----- Exercise data

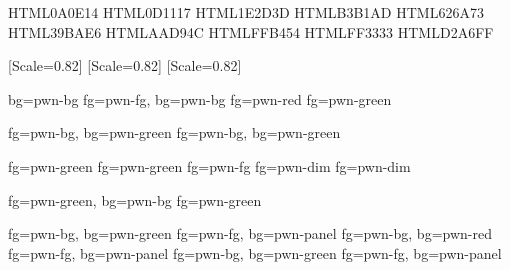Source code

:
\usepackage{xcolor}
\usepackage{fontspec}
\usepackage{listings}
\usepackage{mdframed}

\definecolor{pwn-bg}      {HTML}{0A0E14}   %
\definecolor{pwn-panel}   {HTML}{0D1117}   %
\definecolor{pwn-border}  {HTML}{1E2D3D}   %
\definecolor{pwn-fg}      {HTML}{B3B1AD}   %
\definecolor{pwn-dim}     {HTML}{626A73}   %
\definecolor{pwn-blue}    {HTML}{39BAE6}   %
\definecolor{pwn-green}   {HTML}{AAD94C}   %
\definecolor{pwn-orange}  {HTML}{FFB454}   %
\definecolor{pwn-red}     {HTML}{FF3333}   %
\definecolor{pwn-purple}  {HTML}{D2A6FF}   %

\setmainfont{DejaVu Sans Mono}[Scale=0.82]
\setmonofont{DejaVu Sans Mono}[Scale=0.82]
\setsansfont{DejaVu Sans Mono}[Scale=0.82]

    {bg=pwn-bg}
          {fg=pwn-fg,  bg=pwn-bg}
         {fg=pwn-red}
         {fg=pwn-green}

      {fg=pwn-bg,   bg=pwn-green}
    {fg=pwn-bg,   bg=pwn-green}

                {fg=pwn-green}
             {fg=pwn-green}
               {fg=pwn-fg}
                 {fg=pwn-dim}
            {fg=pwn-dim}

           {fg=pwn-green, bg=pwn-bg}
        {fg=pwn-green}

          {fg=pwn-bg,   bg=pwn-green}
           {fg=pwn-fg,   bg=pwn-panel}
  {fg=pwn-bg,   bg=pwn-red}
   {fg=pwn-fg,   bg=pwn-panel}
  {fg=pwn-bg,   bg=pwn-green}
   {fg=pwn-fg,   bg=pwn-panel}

----------
----- Exercise data

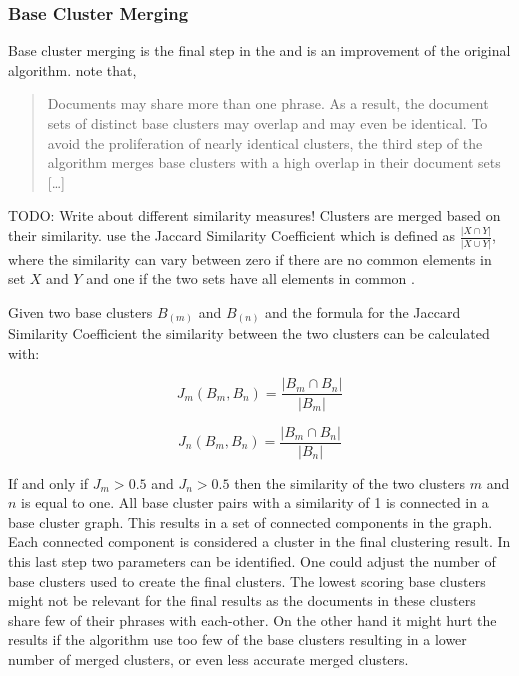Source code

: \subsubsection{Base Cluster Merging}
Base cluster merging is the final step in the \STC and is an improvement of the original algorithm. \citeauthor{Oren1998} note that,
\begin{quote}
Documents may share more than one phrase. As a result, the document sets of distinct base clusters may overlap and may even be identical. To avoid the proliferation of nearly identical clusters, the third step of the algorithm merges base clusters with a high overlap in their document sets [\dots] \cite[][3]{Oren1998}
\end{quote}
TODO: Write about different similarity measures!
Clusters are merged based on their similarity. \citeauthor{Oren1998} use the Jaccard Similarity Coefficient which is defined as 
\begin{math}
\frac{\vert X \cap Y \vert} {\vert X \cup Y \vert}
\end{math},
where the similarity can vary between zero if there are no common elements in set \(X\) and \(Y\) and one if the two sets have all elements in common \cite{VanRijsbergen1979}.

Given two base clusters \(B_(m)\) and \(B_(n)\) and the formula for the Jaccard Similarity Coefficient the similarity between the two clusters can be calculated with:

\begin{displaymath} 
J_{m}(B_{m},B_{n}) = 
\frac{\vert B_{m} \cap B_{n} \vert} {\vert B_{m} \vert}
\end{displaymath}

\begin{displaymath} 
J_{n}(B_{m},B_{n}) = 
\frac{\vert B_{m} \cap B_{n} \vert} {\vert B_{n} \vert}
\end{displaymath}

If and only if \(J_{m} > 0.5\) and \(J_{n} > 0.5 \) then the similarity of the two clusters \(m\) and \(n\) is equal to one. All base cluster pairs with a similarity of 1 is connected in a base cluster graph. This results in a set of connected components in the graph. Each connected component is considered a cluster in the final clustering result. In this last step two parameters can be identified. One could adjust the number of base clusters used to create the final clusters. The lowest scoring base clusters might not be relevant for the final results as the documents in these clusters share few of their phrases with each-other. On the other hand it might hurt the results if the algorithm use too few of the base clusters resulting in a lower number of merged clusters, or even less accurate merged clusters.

----------
----- Exercise data

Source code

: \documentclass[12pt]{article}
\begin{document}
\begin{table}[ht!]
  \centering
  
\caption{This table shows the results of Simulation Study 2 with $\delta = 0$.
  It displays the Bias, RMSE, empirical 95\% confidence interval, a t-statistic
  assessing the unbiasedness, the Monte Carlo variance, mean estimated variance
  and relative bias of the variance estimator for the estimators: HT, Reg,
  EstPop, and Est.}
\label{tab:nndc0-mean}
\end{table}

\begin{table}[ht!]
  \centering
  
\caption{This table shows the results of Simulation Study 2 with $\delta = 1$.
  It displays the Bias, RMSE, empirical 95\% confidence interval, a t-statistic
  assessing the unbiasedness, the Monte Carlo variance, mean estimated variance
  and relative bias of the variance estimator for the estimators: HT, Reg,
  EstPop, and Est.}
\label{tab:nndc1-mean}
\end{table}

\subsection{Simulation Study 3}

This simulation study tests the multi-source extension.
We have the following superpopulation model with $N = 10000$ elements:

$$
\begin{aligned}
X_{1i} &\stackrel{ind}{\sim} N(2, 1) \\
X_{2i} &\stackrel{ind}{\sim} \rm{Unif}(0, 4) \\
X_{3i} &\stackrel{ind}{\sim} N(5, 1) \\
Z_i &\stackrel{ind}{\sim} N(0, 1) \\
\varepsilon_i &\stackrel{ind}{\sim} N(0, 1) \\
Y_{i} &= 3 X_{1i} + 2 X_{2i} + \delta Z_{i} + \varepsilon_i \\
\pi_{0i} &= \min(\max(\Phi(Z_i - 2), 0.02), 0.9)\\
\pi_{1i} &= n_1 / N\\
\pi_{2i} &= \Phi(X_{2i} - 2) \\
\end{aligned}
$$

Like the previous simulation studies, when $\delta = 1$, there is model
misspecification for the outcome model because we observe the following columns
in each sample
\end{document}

----------

▸ Exercise objective
Note every line above where the string "caption" shows up, and copy those lines.

▸ Exercise solution
\caption{This table shows the results of Simulation Study 2 with $\delta = 0$.
\caption{This table shows the results of Simulation Study 2 with $\delta = 1$.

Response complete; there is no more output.